Wednesday, May 09, 2007

Check Out This Brief But Pithy Festival

Just a brief note, but with more to follow, on the New York Polish Film Festival, which is celebrating its third year of existence. A very interesting collection of recent Polish films, including Agnieszka Holland's Copying Beethoven and a new film from Krzysztof Zanussi. The festival is playing all over town. You can find information on the screening schedule and such at their website. I'll have more to say about some of the specific films shortly.

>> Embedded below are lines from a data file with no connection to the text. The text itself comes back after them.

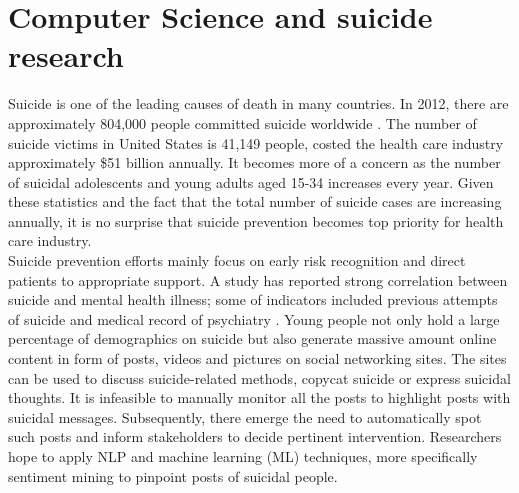 \section{Computer Science and suicide research}
Suicide is one of the leading causes of death in many countries. In 2012, there are approximately 804,000 people committed suicide worldwide \cite{WorldHealthOrganization2014}. The number of suicide victims in United States is 41,149 people, costed the health care industry approximately \$51 billion annually\cite{CentersforDiseaseControlandPreventionCDC2013}. It becomes more of a concern as the number of suicidal adolescents and young adults aged 15-34 increases every year. Given these statistics and the fact that the total number of suicide cases are increasing annually, it is no surprise that suicide prevention becomes top priority for health care industry.\\
Suicide prevention efforts mainly focus on early risk recognition and direct patients to appropriate support. A study has reported strong correlation between suicide and mental health illness; some of indicators included previous attempts of suicide and medical record of psychiatry \cite{Harris1997}. Young people not only hold a large percentage of demographics on suicide but also generate massive amount online content in form of posts, videos and pictures on social networking sites. The sites can be used to discuss suicide-related methods, copycat suicide or express suicidal thoughts. It is infeasible to manually monitor all the posts to highlight posts with suicidal messages. Subsequently, there emerge the need to automatically spot such posts and inform stakeholders to decide pertinent intervention. Researchers hope to apply NLP and machine learning (ML) techniques, more specifically sentiment mining to pinpoint posts of suicidal people. 
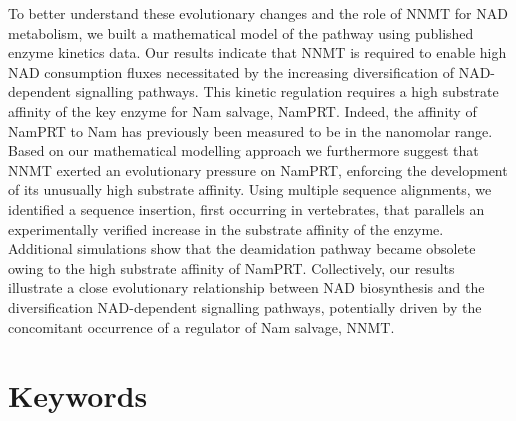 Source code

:To better understand these evolutionary changes and the role of NNMT for NAD metabolism, we built a mathematical model of the pathway using published enzyme kinetics data. Our results indicate that NNMT is required to enable high NAD consumption fluxes necessitated by the increasing diversification of NAD-dependent signalling pathways. This kinetic regulation requires a high substrate affinity of the key enzyme for Nam salvage, NamPRT. Indeed, the affinity of NamPRT to Nam has previously been measured to be in the nanomolar range. Based on our mathematical modelling approach we furthermore suggest that NNMT exerted an evolutionary pressure on NamPRT, enforcing the development of its unusually high substrate affinity. Using multiple sequence alignments, we identified a sequence insertion, first occurring in vertebrates, that parallels an experimentally verified increase in the substrate affinity of the enzyme. Additional simulations show that the deamidation pathway became obsolete owing to the high substrate affinity of NamPRT. Collectively, our results illustrate a close evolutionary relationship between NAD biosynthesis and the diversification NAD-dependent signalling pathways, potentially driven by the concomitant occurrence of a regulator of Nam salvage, NNMT.


\section*{Keywords}
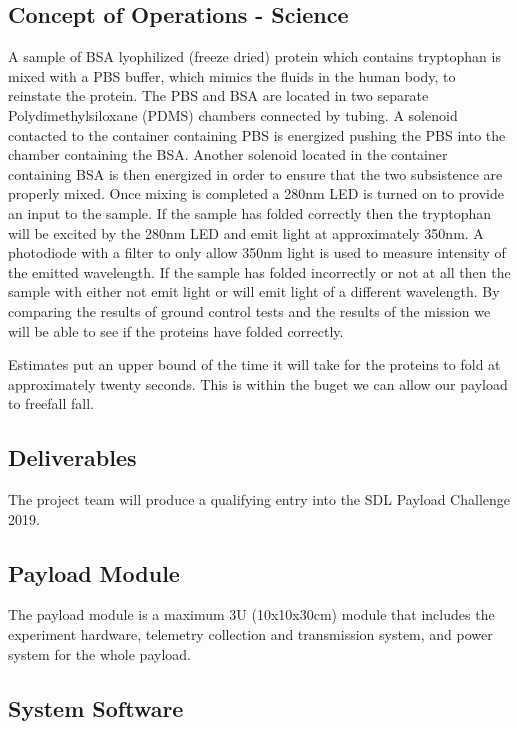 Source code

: \documentclass[conference]{IEEEtran} %
\begin{document}
\subsection{Concept of Operations - Science}
\label{subsec:operations}
A sample of BSA lyophilized (freeze dried) protein which contains tryptophan is mixed with a PBS buffer, which mimics the fluids in the human body, to reinstate the protein. The PBS and BSA are located in two separate Polydimethylsiloxane (PDMS) chambers connected by tubing. A solenoid contacted to the container containing PBS is energized pushing the PBS into the chamber containing the BSA. Another solenoid located in the container containing BSA is then energized in order to ensure that the two subsistence are properly mixed. Once mixing is completed a 280nm LED is turned on to provide an input to the sample. If the sample has folded correctly then the tryptophan will be excited by the 280nm LED and emit light at approximately 350nm. A photodiode with a filter to only allow 350nm light is used to measure intensity of the emitted wavelength. If the sample has folded incorrectly or not at all then the sample with either not emit light or will emit light of a different wavelength. By comparing the results of ground control tests and the results of the mission we will be able to see if the proteins have folded correctly.

Estimates put an upper bound of the time it will take for the proteins to fold at approximately twenty seconds. This is within the buget we can allow our payload to freefall fall. 

\subsection{Deliverables}
\label{subsec:deliverables}
The project team will produce a qualifying entry into the SDL Payload Challenge 2019. 

\subsection{Payload Module}
\label{subsec:payload}
The payload module is a maximum 3U (10x10x30cm) module that includes the experiment hardware, telemetry collection and transmission system, and power system for the whole payload.

\subsection{System Software}
\label{subsec:sysware}
\end{document}
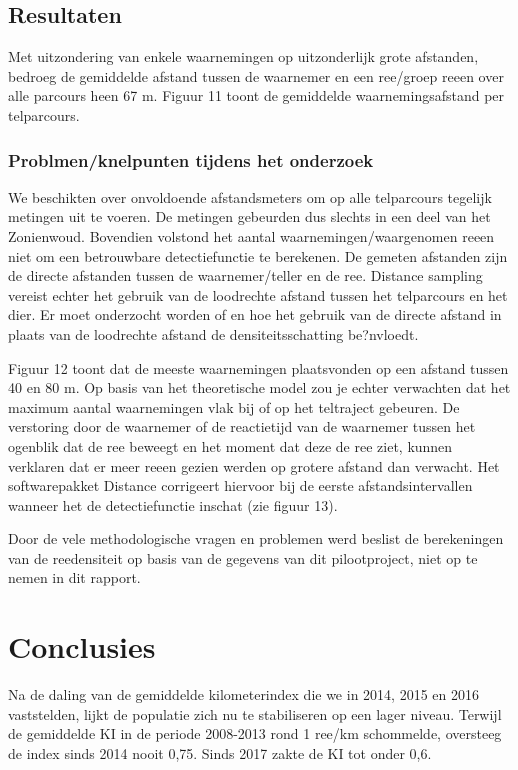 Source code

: \documentclass[twoside]{extreport}
\begin{document}
\section{Resultaten}\label{resultaten-1}

Met uitzondering van enkele waarnemingen op uitzonderlijk grote
afstanden, bedroeg de gemiddelde afstand tussen de waarnemer en een
ree/groep reeen over alle parcours heen 67 m. Figuur 11 toont de
gemiddelde waarnemingsafstand per telparcours.

\subsection{Problmen/knelpunten tijdens het
onderzoek}\label{problmenknelpunten-tijdens-het-onderzoek}

We beschikten over onvoldoende afstandsmeters om op alle telparcours
tegelijk metingen uit te voeren. De metingen gebeurden dus slechts in
een deel van het Zonienwoud. Bovendien volstond het aantal
waarnemingen/waargenomen reeen niet om een betrouwbare detectiefunctie
te berekenen. De gemeten afstanden zijn de directe afstanden tussen de
waarnemer/teller en de ree. Distance sampling vereist echter het gebruik
van de loodrechte afstand tussen het telparcours en het dier. Er moet
onderzocht worden of en hoe het gebruik van de directe afstand in plaats
van de loodrechte afstand de densiteitsschatting be?nvloedt.

Figuur 12 toont dat de meeste waarnemingen plaatsvonden op een afstand
tussen 40 en 80 m. Op basis van het theoretische model zou je echter
verwachten dat het maximum aantal waarnemingen vlak bij of op het
teltraject gebeuren. De verstoring door de waarnemer of de reactietijd
van de waarnemer tussen het ogenblik dat de ree beweegt en het moment
dat deze de ree ziet, kunnen verklaren dat er meer reeen gezien werden
op grotere afstand dan verwacht. Het softwarepakket Distance corrigeert
hiervoor bij de eerste afstandsintervallen wanneer het de
detectiefunctie inschat (zie figuur 13).

Door de vele methodologische vragen en problemen werd beslist de
berekeningen van de reedensiteit op basis van de gegevens van dit
pilootproject, niet op te nemen in dit rapport.

\chapter{Conclusies}\label{conclusies}

Na de daling van de gemiddelde kilometerindex die we in 2014, 2015 en
2016 vaststelden, lijkt de populatie zich nu te stabiliseren op een
lager niveau. Terwijl de gemiddelde KI in de periode 2008-2013 rond 1
ree/km schommelde, oversteeg de index sinds 2014 nooit 0,75. Sinds 2017
zakte de KI tot onder 0,6.
\end{document}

Also, you should definitely try to catch up with 9 Star Hotel when it opens at Film Forum on May 23. I reviewed it in Jewish Week during Tribeca and said this, comparing it to the new Simon Wiesenthal bio-documentary by Richard Trank (also quite good and opening on May 23):

Ido Haar, director of 9 Star Hotel, is equally deft, although he employs a different method and focus. Where Trank uses interviews and historical footage, Haar opts for cinema verite, with his small crew living with its subjects, a group of young Palestinian construction workers, illegally in Israel in order to find jobs, living rough on the outskirts of Modi’in, where they are building high-rise apartment complexes. Trank traces the life of a single man over 96 years; Haar shows us a dozen men over a period of a few months. But both tell us a distressing story of the cruelties that men inflict on one another.

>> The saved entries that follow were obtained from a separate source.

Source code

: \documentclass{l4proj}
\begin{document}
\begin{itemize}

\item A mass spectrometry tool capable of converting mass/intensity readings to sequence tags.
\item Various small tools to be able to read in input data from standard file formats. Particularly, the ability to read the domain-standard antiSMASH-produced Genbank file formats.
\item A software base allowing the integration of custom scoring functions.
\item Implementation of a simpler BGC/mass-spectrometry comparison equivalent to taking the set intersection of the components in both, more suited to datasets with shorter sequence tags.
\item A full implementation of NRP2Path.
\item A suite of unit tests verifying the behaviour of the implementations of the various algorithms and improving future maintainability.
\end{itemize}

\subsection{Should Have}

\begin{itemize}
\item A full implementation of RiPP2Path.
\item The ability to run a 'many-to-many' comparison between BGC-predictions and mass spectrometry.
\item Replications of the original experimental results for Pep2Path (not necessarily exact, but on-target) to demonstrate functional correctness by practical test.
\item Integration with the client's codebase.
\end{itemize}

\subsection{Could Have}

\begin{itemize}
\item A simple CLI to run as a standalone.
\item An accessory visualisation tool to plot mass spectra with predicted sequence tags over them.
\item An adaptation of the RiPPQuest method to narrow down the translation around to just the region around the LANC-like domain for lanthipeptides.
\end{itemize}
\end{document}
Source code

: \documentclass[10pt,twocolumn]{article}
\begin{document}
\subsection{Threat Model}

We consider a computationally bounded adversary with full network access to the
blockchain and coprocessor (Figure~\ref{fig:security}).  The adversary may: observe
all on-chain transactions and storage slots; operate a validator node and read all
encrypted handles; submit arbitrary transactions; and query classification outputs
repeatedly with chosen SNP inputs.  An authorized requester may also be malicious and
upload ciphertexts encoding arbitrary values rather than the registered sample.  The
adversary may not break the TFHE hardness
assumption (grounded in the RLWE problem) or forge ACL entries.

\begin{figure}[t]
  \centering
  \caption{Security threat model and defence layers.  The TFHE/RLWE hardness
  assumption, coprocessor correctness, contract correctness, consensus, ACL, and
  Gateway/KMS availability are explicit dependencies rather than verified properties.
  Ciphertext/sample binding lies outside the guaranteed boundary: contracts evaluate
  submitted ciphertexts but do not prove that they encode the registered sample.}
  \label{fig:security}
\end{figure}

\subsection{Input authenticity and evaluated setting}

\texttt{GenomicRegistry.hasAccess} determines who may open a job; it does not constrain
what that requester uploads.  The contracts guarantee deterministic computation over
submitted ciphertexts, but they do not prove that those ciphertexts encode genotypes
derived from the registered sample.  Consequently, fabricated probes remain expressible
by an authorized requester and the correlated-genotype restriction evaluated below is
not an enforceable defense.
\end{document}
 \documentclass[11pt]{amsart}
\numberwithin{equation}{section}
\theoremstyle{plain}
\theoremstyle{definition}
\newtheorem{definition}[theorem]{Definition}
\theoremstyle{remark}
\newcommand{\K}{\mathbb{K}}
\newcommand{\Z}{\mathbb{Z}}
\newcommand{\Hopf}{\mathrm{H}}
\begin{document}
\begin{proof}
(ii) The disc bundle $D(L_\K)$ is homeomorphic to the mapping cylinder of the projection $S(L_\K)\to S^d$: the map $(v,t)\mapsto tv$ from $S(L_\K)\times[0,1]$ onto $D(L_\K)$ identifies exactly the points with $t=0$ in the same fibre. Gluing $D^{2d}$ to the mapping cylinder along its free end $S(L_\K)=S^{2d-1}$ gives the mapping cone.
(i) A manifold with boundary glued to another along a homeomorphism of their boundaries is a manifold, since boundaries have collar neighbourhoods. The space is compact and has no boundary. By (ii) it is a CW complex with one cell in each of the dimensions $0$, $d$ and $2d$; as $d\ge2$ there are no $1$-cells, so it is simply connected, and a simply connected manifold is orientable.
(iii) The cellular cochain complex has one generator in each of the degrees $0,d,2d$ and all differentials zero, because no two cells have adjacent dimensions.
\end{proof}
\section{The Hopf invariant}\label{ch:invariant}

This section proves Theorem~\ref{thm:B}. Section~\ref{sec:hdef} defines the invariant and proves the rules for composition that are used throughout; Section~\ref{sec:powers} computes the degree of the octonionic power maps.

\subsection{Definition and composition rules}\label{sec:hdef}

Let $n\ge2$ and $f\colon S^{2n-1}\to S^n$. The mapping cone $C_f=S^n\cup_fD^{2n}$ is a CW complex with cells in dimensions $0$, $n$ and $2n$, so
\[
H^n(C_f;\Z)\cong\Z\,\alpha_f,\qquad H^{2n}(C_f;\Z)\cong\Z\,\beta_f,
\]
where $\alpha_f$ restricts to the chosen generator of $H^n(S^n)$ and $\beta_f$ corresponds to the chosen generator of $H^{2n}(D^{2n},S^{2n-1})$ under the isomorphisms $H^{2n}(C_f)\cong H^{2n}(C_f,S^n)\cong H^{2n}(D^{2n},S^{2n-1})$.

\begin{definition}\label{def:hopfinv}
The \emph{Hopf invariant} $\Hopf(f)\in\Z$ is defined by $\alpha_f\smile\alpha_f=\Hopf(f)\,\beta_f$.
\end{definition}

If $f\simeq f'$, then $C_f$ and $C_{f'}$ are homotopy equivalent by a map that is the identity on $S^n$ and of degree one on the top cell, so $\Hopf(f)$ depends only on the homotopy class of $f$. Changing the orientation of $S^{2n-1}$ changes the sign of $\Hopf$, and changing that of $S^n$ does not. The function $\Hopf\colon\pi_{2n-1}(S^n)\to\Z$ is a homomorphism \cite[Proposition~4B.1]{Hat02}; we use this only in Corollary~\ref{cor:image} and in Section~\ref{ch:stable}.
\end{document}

Haar opens his film with a series of beautiful pastoral images — pine-covered hills, a rushing creek, sheep being herded — then shatters this picture with the sounds of construction crews at work. We watch as a dozen or so young men with backpacks and bedrolls cross this seemingly rural landscape, then dash across a busy highway. Eventually they will land at a remarkable makeshift cabin built from packing crates and other detritus, with electric light improvised from a handful of car batteries and furniture rescued from the trash. This is where the film’s protagonists live when they are not on construction sites working.

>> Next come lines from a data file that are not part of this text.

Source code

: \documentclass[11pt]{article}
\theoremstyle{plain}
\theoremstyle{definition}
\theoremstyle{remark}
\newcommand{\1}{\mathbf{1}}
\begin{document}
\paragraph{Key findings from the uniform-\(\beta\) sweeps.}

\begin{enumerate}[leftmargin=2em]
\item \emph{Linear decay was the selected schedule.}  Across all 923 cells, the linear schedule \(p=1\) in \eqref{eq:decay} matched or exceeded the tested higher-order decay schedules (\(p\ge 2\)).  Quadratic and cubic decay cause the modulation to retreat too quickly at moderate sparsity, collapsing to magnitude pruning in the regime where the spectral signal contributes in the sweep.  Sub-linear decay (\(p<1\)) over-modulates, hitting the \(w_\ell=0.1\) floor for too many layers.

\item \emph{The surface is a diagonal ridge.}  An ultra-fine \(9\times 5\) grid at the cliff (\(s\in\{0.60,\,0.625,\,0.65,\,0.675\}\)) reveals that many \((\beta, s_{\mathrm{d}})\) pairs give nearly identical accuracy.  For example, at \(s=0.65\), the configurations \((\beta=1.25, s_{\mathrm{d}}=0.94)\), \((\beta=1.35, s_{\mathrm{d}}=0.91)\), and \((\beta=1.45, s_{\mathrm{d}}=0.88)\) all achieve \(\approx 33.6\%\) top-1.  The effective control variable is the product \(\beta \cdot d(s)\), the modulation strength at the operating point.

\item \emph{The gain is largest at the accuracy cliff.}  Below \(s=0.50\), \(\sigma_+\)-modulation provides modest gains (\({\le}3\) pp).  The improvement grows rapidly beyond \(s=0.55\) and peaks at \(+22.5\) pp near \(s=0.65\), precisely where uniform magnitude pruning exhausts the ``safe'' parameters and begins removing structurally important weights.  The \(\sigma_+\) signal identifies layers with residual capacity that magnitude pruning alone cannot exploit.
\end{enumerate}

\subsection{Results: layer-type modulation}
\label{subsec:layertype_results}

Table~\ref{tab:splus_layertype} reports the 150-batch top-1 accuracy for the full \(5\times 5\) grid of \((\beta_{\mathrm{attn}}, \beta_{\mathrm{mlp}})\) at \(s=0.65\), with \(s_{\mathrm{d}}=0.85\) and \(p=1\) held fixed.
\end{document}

The film gives an unsparing but sympathetic portrait of these men, for the most part a bunch of likeable, hard-working guys whose primary desire is to make enough money to go home to the Occupied Territories to help their families, then to sneak back in to do it again. Their lives are punctuated by police raids at the work site and frantic runs through the woods to evade immigration authorities. When one of the main figures in the film collapses with a high fever, his mates do not dare call an ambulance, for fear of attracting police interest.

When they are not working, they sit and talk about the things that working-class men have always talked about: money, work, their family lives, their prospects for the future. Haar punctuates the film with shots of the changing sky over Modi’in, the light reflected off puddles of rain or glimmering in a trough filled with wet cement. He has a fascination with textures and the way they catch the light that gives the film a certain furtive beauty, much like its opening shots. As a result 9 Star Hotel is a film that fits comfortably on the shelf of great recent documentaries like The Gleaners and I, Agnes Varda’s reflection on the huge amounts of waste in modern society, or In the Pit, Juan Rulfo’s paean to the all-too-expendable workers building Mexico City’s new highway in the sky. It is both a work of art and a fine piece of reportage from the unseen underside of the modern world.

I interviewed Haar a few days ago and that interview will appear in Jewish Week on the 18th. He's an engaging and intelligent young man (hey, he's 33 and that's twenty years younger than me, so he's a young man by my ocunt), and has some interesting observations of the state of Israel as the separation wall is completed.